# Homework Help: Better understanding of KVL

1. Mar 19, 2017

### Just_enough

« thread moved from technical forum; so template is absent »

So I'm trying to get a better understanding of KVL by looking up practice problem and I'm having some difficulties. I'm attempting to do this problem
my first step is to get an equation for Ia (32v-10ia+8ib = 0) an Ib (12ib+20v-8ia = 0), adn then solve for either b or a first and plug into the other equation, but this is where the problem occurs. on the site http://fourier.eng.hmc.edu/e84/lectures/ch2/node2.html it got a current for each mesh to be something completely different. I was wondering how they got 4 and 1 for the currents?

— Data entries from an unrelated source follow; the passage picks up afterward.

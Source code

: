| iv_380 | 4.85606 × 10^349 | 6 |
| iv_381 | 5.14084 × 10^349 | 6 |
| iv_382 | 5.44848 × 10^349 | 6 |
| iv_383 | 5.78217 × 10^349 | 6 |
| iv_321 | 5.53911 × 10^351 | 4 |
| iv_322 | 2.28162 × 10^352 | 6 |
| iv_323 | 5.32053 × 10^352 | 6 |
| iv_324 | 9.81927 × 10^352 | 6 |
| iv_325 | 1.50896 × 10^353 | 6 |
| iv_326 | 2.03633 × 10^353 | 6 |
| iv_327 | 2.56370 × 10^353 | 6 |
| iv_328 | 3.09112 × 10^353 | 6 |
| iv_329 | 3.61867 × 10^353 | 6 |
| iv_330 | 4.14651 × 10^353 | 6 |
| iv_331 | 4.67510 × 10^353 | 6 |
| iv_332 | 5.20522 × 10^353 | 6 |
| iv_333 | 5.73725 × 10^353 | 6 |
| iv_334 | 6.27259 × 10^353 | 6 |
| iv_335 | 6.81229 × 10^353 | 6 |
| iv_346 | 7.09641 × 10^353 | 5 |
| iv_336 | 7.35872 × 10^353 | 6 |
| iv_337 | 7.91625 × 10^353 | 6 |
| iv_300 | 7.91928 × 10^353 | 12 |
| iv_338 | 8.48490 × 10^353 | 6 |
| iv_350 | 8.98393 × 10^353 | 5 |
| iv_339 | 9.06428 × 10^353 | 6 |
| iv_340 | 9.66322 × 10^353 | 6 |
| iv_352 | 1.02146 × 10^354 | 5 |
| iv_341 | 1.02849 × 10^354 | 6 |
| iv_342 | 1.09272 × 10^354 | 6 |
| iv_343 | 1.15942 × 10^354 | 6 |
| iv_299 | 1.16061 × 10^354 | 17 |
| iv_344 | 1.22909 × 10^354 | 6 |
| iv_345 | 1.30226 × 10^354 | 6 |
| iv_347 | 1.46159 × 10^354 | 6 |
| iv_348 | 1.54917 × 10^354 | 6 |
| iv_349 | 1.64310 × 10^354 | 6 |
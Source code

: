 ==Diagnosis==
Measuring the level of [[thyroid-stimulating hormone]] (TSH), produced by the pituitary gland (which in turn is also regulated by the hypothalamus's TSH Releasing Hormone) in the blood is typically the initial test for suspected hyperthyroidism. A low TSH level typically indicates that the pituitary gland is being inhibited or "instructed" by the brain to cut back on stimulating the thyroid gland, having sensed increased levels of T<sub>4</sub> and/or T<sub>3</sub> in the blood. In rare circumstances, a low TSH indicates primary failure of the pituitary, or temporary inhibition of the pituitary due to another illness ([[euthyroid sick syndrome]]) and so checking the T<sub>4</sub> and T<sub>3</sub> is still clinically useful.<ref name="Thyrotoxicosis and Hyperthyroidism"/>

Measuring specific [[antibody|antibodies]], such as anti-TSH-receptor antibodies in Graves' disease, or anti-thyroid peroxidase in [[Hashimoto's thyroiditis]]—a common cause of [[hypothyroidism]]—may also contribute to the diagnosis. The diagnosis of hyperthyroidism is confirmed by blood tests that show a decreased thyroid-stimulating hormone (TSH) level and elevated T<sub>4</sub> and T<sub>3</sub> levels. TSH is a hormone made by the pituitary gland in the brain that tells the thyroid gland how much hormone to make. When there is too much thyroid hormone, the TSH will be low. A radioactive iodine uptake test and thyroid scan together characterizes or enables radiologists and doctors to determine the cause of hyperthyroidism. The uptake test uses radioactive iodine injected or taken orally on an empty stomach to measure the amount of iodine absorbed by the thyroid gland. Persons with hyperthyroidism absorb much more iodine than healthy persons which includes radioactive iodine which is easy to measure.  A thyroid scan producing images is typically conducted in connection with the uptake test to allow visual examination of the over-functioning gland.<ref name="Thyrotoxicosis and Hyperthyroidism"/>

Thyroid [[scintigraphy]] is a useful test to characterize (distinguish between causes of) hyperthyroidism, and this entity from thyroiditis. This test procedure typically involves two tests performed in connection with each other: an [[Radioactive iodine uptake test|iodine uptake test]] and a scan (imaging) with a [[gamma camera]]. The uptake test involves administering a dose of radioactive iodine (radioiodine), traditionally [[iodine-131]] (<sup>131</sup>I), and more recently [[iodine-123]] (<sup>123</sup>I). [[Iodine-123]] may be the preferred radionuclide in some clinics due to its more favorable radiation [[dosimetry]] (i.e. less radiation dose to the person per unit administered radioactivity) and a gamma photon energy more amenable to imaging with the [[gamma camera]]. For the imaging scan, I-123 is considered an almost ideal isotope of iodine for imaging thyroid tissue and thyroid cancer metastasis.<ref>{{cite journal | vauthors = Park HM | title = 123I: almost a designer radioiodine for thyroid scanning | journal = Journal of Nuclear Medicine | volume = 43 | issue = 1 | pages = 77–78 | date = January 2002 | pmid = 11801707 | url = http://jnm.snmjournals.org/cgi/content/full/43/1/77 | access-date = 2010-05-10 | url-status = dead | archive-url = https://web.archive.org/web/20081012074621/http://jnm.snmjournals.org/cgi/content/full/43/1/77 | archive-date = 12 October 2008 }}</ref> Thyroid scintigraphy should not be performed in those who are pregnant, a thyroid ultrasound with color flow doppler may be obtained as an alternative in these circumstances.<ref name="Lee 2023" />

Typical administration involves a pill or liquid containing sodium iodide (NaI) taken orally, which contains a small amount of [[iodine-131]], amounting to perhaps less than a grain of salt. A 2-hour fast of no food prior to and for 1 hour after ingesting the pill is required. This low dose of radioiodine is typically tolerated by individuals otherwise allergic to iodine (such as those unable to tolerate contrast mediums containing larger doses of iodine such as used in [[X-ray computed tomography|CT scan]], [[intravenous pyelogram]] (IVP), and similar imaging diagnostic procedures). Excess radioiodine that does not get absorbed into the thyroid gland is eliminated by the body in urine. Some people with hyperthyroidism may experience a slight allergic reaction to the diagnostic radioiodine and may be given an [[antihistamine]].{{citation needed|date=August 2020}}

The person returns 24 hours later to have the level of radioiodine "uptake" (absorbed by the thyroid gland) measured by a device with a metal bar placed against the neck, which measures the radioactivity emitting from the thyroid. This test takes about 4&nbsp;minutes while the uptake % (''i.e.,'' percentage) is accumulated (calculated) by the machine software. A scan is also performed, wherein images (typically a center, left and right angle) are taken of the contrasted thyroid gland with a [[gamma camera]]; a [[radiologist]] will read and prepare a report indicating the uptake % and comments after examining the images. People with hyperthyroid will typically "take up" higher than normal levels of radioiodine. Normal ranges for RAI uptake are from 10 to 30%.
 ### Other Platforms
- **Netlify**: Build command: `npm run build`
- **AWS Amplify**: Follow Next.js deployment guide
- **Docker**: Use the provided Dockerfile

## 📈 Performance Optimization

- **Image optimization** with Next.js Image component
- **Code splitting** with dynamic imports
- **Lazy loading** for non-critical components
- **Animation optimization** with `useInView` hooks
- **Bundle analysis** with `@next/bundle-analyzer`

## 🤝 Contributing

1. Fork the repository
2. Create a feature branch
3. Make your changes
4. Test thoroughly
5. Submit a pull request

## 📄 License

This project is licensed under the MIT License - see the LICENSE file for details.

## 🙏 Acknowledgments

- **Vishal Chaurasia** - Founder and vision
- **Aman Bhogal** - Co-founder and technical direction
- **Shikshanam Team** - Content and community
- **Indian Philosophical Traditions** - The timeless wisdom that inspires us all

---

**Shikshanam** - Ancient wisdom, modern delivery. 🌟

Last edited by a moderator: Mar 19, 2017
2. Mar 19, 2017

### Staff: Mentor

3. Mar 19, 2017

### Just_enough

What do you mean? That is a pratice example so I'm assuming their answers and equations are correct and if mine doesnt match up then I'm doing something wrong

4. Mar 19, 2017

### Staff: Mentor

Do yours "match up" or not?

5. Mar 19, 2017

### Just_enough

at first, no and the only thing that didnt match up was that i got my 20v to be the opposite sign of what they had

6. Mar 19, 2017

### Staff: Mentor

Your equations are identical with theirs. You can multiply everything on both sides by –1 and the equation still holds.

7. Mar 19, 2017

### Just_enough

no not what I mean, on the B side, i have all the other sign matching up except the 20v so multiply by -1 wont make it correct, but that's not my question I just want to know how they got their currents for each of the meshes

8. Mar 19, 2017

### Staff: Mentor

32v-10ia+8ib = 0 and
12ib+20v-8ia = 0
then they are indeed identical with those in the worked example. All signs correspond.

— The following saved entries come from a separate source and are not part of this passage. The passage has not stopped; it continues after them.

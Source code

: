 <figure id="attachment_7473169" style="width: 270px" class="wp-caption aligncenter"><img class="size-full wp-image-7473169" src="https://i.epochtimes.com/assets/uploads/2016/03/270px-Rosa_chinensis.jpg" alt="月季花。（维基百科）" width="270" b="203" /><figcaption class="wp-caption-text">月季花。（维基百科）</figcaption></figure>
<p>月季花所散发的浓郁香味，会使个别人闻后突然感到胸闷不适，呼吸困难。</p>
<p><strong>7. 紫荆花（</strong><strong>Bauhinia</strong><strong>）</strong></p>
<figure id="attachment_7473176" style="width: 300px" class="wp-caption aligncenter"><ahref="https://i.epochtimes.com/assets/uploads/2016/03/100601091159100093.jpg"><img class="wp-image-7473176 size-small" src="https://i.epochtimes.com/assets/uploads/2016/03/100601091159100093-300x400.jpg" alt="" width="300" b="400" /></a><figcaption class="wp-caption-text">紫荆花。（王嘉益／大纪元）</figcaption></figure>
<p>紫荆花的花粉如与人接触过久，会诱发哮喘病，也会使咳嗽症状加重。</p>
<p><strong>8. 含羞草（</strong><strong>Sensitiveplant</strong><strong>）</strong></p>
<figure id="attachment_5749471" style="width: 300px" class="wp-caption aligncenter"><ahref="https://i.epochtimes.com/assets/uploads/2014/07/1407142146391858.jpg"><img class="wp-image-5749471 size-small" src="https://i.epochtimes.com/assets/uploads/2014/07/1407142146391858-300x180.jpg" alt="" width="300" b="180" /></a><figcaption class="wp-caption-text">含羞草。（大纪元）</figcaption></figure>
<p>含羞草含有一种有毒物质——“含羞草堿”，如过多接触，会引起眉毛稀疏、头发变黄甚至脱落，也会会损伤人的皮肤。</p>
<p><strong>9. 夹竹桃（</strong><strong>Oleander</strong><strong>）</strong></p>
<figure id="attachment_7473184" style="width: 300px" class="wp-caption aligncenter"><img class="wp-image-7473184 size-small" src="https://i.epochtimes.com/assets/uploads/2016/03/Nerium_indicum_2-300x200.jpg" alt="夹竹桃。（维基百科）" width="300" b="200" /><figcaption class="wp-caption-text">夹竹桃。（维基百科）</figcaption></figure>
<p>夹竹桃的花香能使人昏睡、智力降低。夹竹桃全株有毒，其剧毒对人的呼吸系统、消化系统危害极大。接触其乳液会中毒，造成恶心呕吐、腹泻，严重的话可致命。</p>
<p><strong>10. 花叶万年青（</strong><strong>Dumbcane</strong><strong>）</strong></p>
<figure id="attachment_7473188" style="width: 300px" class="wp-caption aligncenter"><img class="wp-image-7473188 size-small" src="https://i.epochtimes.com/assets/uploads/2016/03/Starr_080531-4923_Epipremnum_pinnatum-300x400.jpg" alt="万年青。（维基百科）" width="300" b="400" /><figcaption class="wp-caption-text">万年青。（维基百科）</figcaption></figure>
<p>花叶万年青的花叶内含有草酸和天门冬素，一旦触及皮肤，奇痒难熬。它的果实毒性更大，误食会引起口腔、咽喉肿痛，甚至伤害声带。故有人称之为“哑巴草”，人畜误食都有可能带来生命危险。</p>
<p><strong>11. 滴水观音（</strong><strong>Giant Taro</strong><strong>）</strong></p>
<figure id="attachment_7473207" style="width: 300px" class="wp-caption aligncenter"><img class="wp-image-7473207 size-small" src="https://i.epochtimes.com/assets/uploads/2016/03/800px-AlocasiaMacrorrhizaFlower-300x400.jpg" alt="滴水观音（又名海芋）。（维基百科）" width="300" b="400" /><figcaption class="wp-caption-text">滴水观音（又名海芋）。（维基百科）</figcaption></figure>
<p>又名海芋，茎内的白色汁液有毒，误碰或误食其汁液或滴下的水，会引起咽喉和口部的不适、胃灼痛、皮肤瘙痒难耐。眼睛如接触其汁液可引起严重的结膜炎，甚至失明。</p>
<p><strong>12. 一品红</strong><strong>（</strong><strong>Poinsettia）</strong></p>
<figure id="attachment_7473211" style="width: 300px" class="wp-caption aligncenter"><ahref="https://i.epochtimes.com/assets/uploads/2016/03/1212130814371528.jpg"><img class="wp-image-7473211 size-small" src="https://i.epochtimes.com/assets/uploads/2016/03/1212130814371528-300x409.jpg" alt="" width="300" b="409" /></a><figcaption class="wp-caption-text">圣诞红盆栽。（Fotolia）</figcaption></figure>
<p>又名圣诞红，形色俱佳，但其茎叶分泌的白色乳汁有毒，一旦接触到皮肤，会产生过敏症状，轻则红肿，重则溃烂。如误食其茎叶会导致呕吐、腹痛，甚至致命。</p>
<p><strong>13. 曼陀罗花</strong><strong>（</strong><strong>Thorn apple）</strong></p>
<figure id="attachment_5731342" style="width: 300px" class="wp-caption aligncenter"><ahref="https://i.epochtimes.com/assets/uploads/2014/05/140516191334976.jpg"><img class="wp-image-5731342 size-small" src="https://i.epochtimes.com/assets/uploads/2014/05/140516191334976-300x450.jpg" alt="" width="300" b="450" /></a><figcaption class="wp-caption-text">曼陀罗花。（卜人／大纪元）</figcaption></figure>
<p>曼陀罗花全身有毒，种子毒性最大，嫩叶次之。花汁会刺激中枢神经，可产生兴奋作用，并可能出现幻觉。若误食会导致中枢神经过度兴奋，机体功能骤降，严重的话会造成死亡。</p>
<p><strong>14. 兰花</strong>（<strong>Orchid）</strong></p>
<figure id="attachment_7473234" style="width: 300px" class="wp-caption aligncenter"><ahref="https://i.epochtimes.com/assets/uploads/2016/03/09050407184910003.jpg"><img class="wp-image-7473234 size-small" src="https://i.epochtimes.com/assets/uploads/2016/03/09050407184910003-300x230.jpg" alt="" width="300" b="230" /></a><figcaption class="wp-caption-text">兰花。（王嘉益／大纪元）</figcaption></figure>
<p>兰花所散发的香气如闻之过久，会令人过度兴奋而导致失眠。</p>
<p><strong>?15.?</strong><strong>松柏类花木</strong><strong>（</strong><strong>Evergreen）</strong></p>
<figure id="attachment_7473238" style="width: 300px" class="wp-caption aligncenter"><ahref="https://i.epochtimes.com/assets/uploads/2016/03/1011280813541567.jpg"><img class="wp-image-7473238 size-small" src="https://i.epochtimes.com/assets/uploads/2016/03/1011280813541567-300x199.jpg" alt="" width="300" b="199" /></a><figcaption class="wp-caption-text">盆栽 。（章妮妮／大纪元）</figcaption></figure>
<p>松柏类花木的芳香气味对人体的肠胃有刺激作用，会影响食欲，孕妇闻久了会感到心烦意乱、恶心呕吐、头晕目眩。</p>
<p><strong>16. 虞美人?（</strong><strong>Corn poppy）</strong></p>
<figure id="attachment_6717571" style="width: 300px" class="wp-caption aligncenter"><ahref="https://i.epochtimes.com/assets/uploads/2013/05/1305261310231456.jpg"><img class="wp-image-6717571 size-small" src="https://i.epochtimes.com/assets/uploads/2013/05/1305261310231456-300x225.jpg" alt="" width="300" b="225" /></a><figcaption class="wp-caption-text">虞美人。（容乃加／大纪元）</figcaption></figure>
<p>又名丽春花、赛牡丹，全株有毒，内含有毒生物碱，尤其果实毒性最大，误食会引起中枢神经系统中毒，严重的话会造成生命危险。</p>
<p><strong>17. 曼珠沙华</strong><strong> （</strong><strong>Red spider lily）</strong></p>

You are asking how to solve 2 simultaneous equations?

If we use yours, which I'll write out again neatly:
32 - 10ia + 8ib = 0 ...... (i)

12ib + 20 - 8ia = 0 ...... (ii)

Multiply eqn (i) by 4
Multiply eqn (ii) by -5

Then add the corresponding sides of both new equations, and the resultant term for ia has a coefficient of 0, i.e., ia disappears from the equation, and with only one unknown in the equation you can solve for it to find the value for ib.